Compassion, by contrast, is concern for another person that is linked to a strong motivation to alleviate their suffering. If, say, a mother sees her child crying after a fall, she may first empathize with the child, feeling its pain and sadness. But, rather than succumbing to feelings of distress, she will take the child in her arms to soothe and comfort it.
Both empathy and compassion seem to come naturally to humans. But both responses are fragile, and can be quelled or reversed by a large number of factors – including the degree to which we identify with the person who is suffering.
Humans tend to find it easy to empathize with and care about members of their “in-group” – people with whom they share features, whether real or socially constructed, like race, gender, age, or religious affiliation. Empathy and care toward out-group members does not come quite as easily. Such universal or global compassion – caring about people who are very different from us – probably requires the involvement of higher cognitive functions, and thus may be unique to humans.

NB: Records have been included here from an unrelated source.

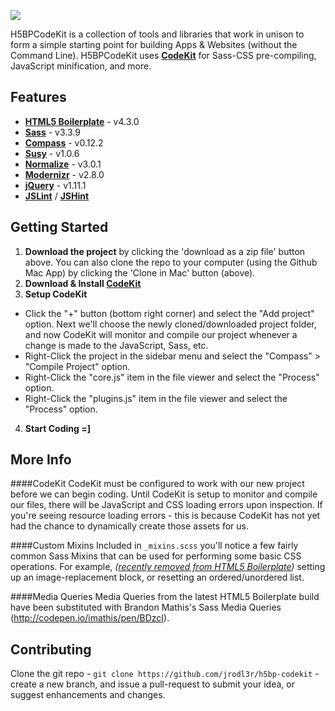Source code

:![](https://raw.githubusercontent.com/jrodl3r/h5bp-codekit/master/img/logo.png)

H5BPCodeKit is a collection of tools and libraries that work in
unison to form a simple starting point for building Apps & Websites
(without the Command Line). H5BPCodeKit uses
**[CodeKit](http://incident57.com/codekit)** for Sass-CSS pre-compiling,
JavaScript minification, and more.

## Features
- **[HTML5 Boilerplate](http://html5boilerplate.com)** - v4.3.0
- **[Sass](http://sass-lang.com)** - v3.3.9
- **[Compass](http://compass-style.org)** - v0.12.2
- **[Susy](http://susy.oddbird.net)** - v1.0.6
- **[Normalize](http://necolas.github.io/normalize.css)** - v3.0.1
- **[Modernizr](http://modernizr.com)** - v2.8.0
- **[jQuery](http://jquery.com)** - v1.11.1
- **[JSLint](http://jslint.com)** / **[JSHint](http://www.jshint.com)**


## Getting Started
1. **Download the project** by clicking the 'download as a zip file' button
above. You can also clone the repo to your computer (using the Github Mac App)
by clicking the 'Clone in Mac' button (above).
2. **Download & Install [CodeKit](http://incident57.com/codekit)**
3. **Setup CodeKit**
  - Click the "+" button (bottom right corner) and select the "Add project"
    option. Next we'll choose the newly cloned/downloaded project folder,
    and now CodeKit will monitor and compile our project whenever a change
    is made to the JavaScript, Sass, etc.
  - Right-Click the project in the sidebar menu and select the
    "Compass" > "Compile Project" option.
  - Right-Click the "core.js" item in the file viewer and select the
    "Process" option.
  - Right-Click the "plugins.js" item in the file viewer and select the
    "Process" option.
4. **Start Coding =]**


## More Info
####CodeKit
CodeKit must be configured to work with our new project before we
can begin coding. Until CodeKit is setup to monitor and compile our files,
there will be JavaScript and CSS loading errors upon inspection. If you're
seeing resource loading errors - this is because CodeKit has not yet had the
chance to dynamically create those assets for us.

####Custom Mixins
Included in `_mixins.scss` you'll notice a few fairly common Sass Mixins that
can be used for performing some basic CSS operations. For example, _([recently
removed from HTML5 Boilerplate](https://github.com/h5bp/html5-boilerplate/commit/f1a8e914be01a56b7ada4aaf1113ed9b6dc68559))_
setting up an image-replacement block, or resetting an ordered/unordered list.

####Media Queries
Media Queries from the latest HTML5 Boilerplate build have been substituted
with Brandon Mathis's Sass Media Queries (http://codepen.io/imathis/pen/BDzcI).


## Contributing
Clone the git repo - `git clone https://github.com/jrodl3r/h5bp-codekit` -
create a new branch, and issue a pull-request to submit your idea, or
suggest enhancements and changes.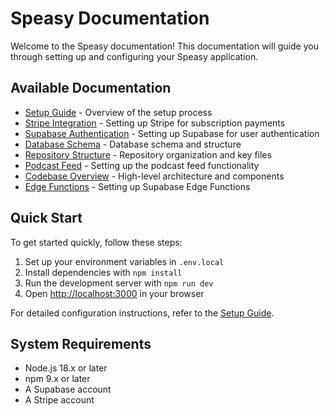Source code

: # Speasy Documentation

Welcome to the Speasy documentation! This documentation will guide you through setting up and configuring your Speasy application.

## Available Documentation

- [Setup Guide](./setup-guide.md) - Overview of the setup process
- [Stripe Integration](./stripe-integration.md) - Setting up Stripe for subscription payments
- [Supabase Authentication](./supabase-auth.md) - Setting up Supabase for user authentication
- [Database Schema](./database-schema.md) - Database schema and structure
- [Repository Structure](./repository-structure.md) - Repository organization and key files
- [Podcast Feed](./podcast-feed.md) - Setting up the podcast feed functionality
- [Codebase Overview](./codebase-overview.md) - High-level architecture and components
- [Edge Functions](./edge-functions.md) - Setting up Supabase Edge Functions

## Quick Start

To get started quickly, follow these steps:

1. Set up your environment variables in `.env.local`
2. Install dependencies with `npm install`
3. Run the development server with `npm run dev`
4. Open [http://localhost:3000](http://localhost:3000) in your browser

For detailed configuration instructions, refer to the [Setup Guide](./setup-guide.md).

## System Requirements

- Node.js 18.x or later
- npm 9.x or later
- A Supabase account
- A Stripe account  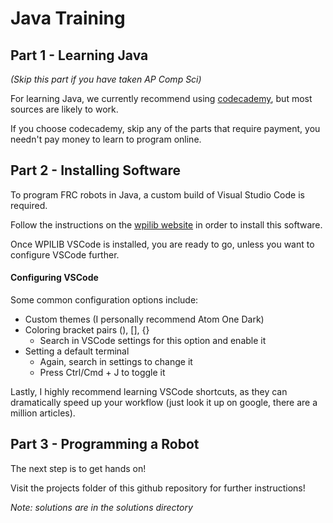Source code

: # Java Training

## Part 1 - Learning Java

_(Skip this part if you have taken AP Comp Sci)_

For learning Java, we currently recommend using [codecademy](https://www.codecademy.com/learn/learn-java), but most sources are likely to work.

If you choose codecademy, skip any of the parts that require payment, you needn't pay money to learn to program online.

## Part 2 - Installing Software

To program FRC robots in Java, a custom build of Visual Studio Code is required.

Follow the instructions on the [wpilib website](https://docs.wpilib.org/en/stable/docs/zero-to-robot/step-2/wpilib-setup.html) in order to install this software.

Once WPILIB VSCode is installed, you are ready to go, unless you want to configure VSCode further.

#### Configuring VSCode

Some common configuration options include:

-   Custom themes (I personally recommend Atom One Dark)
-   Coloring bracket pairs (), [], {}
    -   Search in VSCode settings for this option and enable it
-   Setting a default terminal
    -   Again, search in settings to change it
    -   Press Ctrl/Cmd + J to toggle it

Lastly, I highly recommend learning VSCode shortcuts, as they can dramatically speed up your workflow (just look it up on google, there are a million articles).

## Part 3 - Programming a Robot

The next step is to get hands on!

Visit the projects folder of this github repository for further instructions!

_Note: solutions are in the solutions directory_
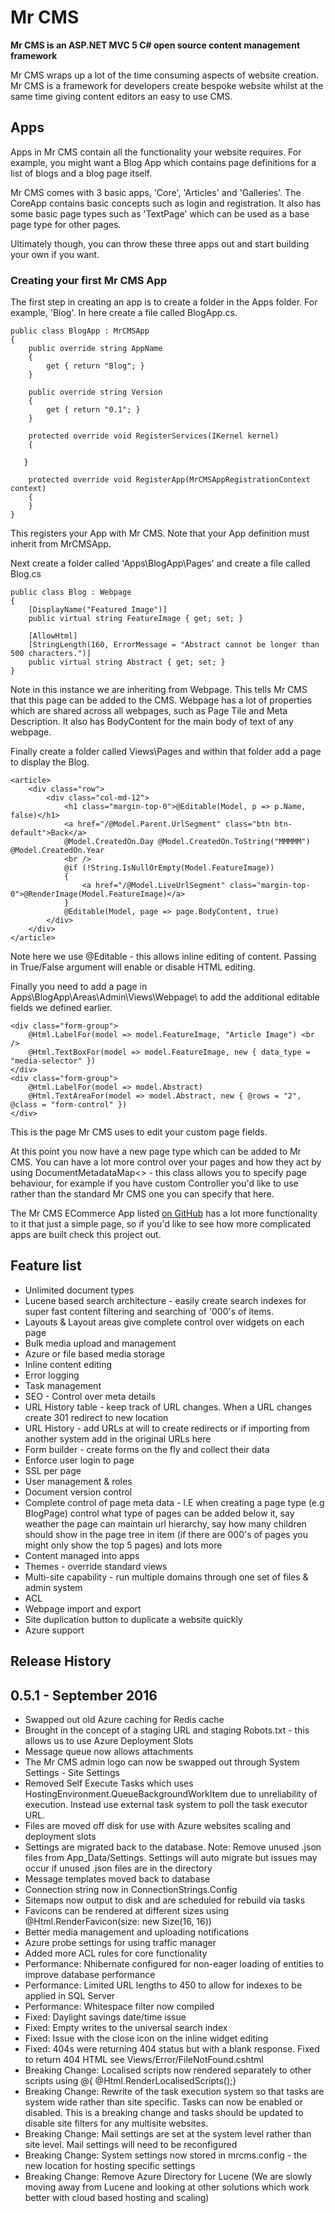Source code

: # Mr CMS

**Mr CMS is an ASP.NET MVC 5 C# open source content management framework**

Mr CMS wraps up a lot of the time consuming aspects of website creation. Mr CMS is a framework for developers create bespoke website whilst at the same time giving content editors an easy to use CMS.

## Apps
Apps in Mr CMS contain all the functionality your website requires. For example, you might want a Blog App which contains page definitions for a list of blogs and a blog page itself. 

Mr CMS comes with 3 basic apps, 'Core', 'Articles' and 'Galleries'. The CoreApp contains basic concepts such as login and registration. It also has some basic page types such as 'TextPage' which can be used as a base page type for other pages.

Ultimately though, you can throw these three apps out and start building your own if you want.

### Creating your first Mr CMS App
The first step in creating an app is to create a folder in the Apps folder. For example, 'Blog'. In here create a file called BlogApp.cs.

	public class BlogApp : MrCMSApp
    {
        public override string AppName
        {
            get { return "Blog"; }
        }

        public override string Version
        {
            get { return "0.1"; }
        }

		protected override void RegisterServices(IKernel kernel)
        {
            
       }

        protected override void RegisterApp(MrCMSAppRegistrationContext context)
        {
        }
    }

This registers your App with Mr CMS. Note that your App definition must inherit from MrCMSApp.

Next create a folder called 'Apps\BlogApp\Pages' and create a file called Blog.cs

	public class Blog : Webpage
    {
		[DisplayName("Featured Image")]
        public virtual string FeatureImage { get; set; }

        [AllowHtml]
        [StringLength(160, ErrorMessage = "Abstract cannot be longer than 500 characters.")]
        public virtual string Abstract { get; set; }
    }

Note in this instance we are inheriting from Webpage. This tells Mr CMS that this page can be added to the CMS. Webpage has a lot of properties which are shared across all webpages, such as Page Tile and Meta Description. It also has BodyContent for the main body of text of any webpage.

Finally create a folder called Views\Pages and within that folder add a page to display the Blog.

	<article>
		<div class="row">
			<div class="col-md-12">
				<h1 class="margin-top-0">@Editable(Model, p => p.Name, false)</h1>
				<a href="/@Model.Parent.UrlSegment" class="btn btn-default">Back</a>
				@Model.CreatedOn.Day @Model.CreatedOn.ToString("MMMMM") @Model.CreatedOn.Year
				<br />
				@if (!String.IsNullOrEmpty(Model.FeatureImage))
				{
					<a href="/@Model.LiveUrlSegment" class="margin-top-0">@RenderImage(Model.FeatureImage)</a>
				}
				@Editable(Model, page => page.BodyContent, true)
			</div>
		</div>
	</article>

Note here we use @Editable - this allows inline editing of content. Passing in True/False argument will enable or disable HTML editing.

Finally you need to add a page in Apps\BlogApp\Areas\Admin\Views\Webpage\ to add the additional editable fields we defined earlier.

	<div class="form-group">
		@Html.LabelFor(model => model.FeatureImage, "Article Image") <br />
		@Html.TextBoxFor(model => model.FeatureImage, new { data_type = "media-selector" })
	</div>
	<div class="form-group">
		@Html.LabelFor(model => model.Abstract)
		@Html.TextAreaFor(model => model.Abstract, new { @rows = "2", @class = "form-control" })
	</div>

This is the page Mr CMS uses to edit your custom page fields.

At this point you now have a new page type which can be added to Mr CMS. You can have a lot more control over your pages and how they act by using DocumentMetadataMap<> - this class allows you to specify page behaviour, for example if you have custom Controller you'd like to use rather than the standard Mr CMS one you can specify that here.

The Mr CMS ECommerce App listed [on GitHub](https://github.com/MrCMS/Ecommerce) has a lot more functionality to it that just a simple page, so if you'd like to see how more complicated apps are built check this project out.

## Feature list

*   Unlimited document types
*   Lucene based search architecture - easily create search indexes for super fast content filtering and searching of '000's of items.
*   Layouts & Layout areas give complete control over widgets on each page
*   Bulk media upload and management
*   Azure or file based media storage
*   Inline content editing
*   Error logging
*   Task management
*   SEO - Control over meta details
*   URL History table - keep track of URL changes. When a URL changes create 301 redirect to new location
*   URL History - add URLs at will to create redirects or if importing from another system add in the original URLs here
*   Form builder - create forms on the fly and collect their data
*   Enforce user login to page
*   SSL per page
*   User management & roles
*   Document version control
*   Complete control of page meta data - I.E when creating a page type (e.g BlogPage) control what type of pages can be added below it, say weather the page can maintain url hierarchy, say how many children should show in the page tree in item (if there are 000's of pages you might only show the top 5 pages) and lots more
*   Content managed into apps
*   Themes - override standard views
*   Multi-site capability - run multiple domains through one set of files & admin system
*   ACL
*   Webpage import and export
*   Site duplication button to duplicate a website quickly
*   Azure support

## Release History

## 0.5.1 - September 2016
*   Swapped out old Azure caching for Redis cache
*   Brought in the concept of a staging URL and staging Robots.txt - this allows us to use Azure Deployment Slots
*   Message queue now allows attachments
*   The Mr CMS admin logo can now be swapped out through System Settings - Site Settings
*   Removed Self Execute Tasks which uses HostingEnvironment.QueueBackgroundWorkItem due to unreliability of execution. Instead use external task system to poll the task executor URL.
*   Files are moved off disk for use with Azure websites scaling and deployment slots
*   Settings are migrated back to the database. Note: Remove unused .json files from App_Data/Settings. Settings will auto migrate but issues may occur if unused .json files are in the directory
*   Message templates moved back to database
*   Connection string now in ConnectionStrings.Config
*   Sitemaps now output to disk and are scheduled for rebuild via tasks
*   Favicons can be rendered at different sizes using  @Html.RenderFavicon(size: new Size(16, 16))
*   Better media management and uploading notifications
*   Azure probe settings for using traffic manager
*   Added more ACL rules for core functionality
*   Performance: Nhibernate configured for non-eager loading of entities to improve database performance
*   Performance: Limited URL lengths to 450 to allow for indexes to be applied in SQL Server
*   Performance: Whitespace filter now compiled 
*   Fixed: Daylight savings date/time issue
*   Fixed: Empty writes to the universal search index
*   Fixed: Issue with the close icon on the inline widget editing
*   Fixed: 404s were returning 404 status but with a blank response. Fixed to return 404 HTML see Views/Error/FileNotFound.cshtml
*   Breaking Change: Localised scripts now rendered separately to other scripts using @{ @Html.RenderLocalisedScripts();}
*   Breaking Change: Rewrite of the task execution system so that tasks are system wide rather than site specific. Tasks can now be enabled or disabled. This is a breaking change and tasks should be updated to disable site filters for any multisite websites.
*   Breaking Change: Mail settings are set at the system level rather than site level. Mail settings will need to be reconfigured
*   Breaking Change: System settings now stored in mrcms.config - the new location for hosting specific settings
*   Breaking Change: Remove Azure Directory for Lucene (We are slowly moving away from Lucene and looking at other solutions which work better with cloud based hosting and scaling)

It may also require some training. After all, living in a world that assumes we are homo economicus can encourage selfish habits. Fortunately, research suggests that such habits can be broken.
The largest such study is the recently completed ReSource project, in which my colleagues and I subjected almost 300 people, over 11 months, to an intense mental-training program, developed by a team of experienced mediation teachers, scientists, and psychotherapists. The goal was to cultivate a broad range of mental capacities and social skills, including attention, mindfulness, self-awareness, perspective-taking on others, empathy, compassion, and the ability to cope with difficult emotions like anger or stress. Progress was assessed by measuring changes in participants’ brains, hormones, health, behavior, and subjective sense of wellbeing.
The project’s preliminary results reinforce a key finding of previous, smaller studies: just as we can strengthen and transform a muscle through physical exercise, we can develop our brain and behavioral capacities – from attention and emotional regulation to trust and donation behavior – through regular mental training.
Of course, mental exercises must be honed to develop particular skills and behaviors; mindfulness practice alone is not adequate to improve, say, socio-cognitive skills. And lasting changes occur only after a prolonged period of regular training. But, with the right approach, it may well be possible to foster the kind of altruistic and pro-social behaviors that are needed to improve global cooperation.
On the basis of these findings and those from other psychological, neuroscientific, and economic studies, my colleagues and I are now working with the president of the Kiel Institute for the World Economy, Dennis Snower, to formulate new motivation-based computational models of economic decision-making. These models will enable us to make clear, testable predictions about expected monetary-exchange behavior in an economic context, including in addressing common-good problems. In fact, several of these experiments are already underway.
The secular, ethical mental-training exercises used in the ReSource project could be applied in businesses, political institutions, schools (for both teachers and students), and health-care settings – in short, in all areas where people experience high levels of stress and related phenomena. Young children, in particular, could benefit considerably from such training programs, which could enable them to use mental skills and compassion to regulate stress and emotions.
Policymakers should take the lead in promoting this science-based approach to learning and working, such as by redesigning institutions to emphasize collaboration. Several governments – including that of the United Kingdom – have developed so-called “nudge units,” which seek to encourage people to make better choices for themselves and society by providing subtle hints, cues, and other suggestions.
A lack of compassion is arguably the cause of many of humankind’s most devastating failures. Our success in tackling the enormous challenges we face will depend not only on our willingness to work actively and cooperatively to advance the common good, but also on our ability to foster the attributes needed to do so.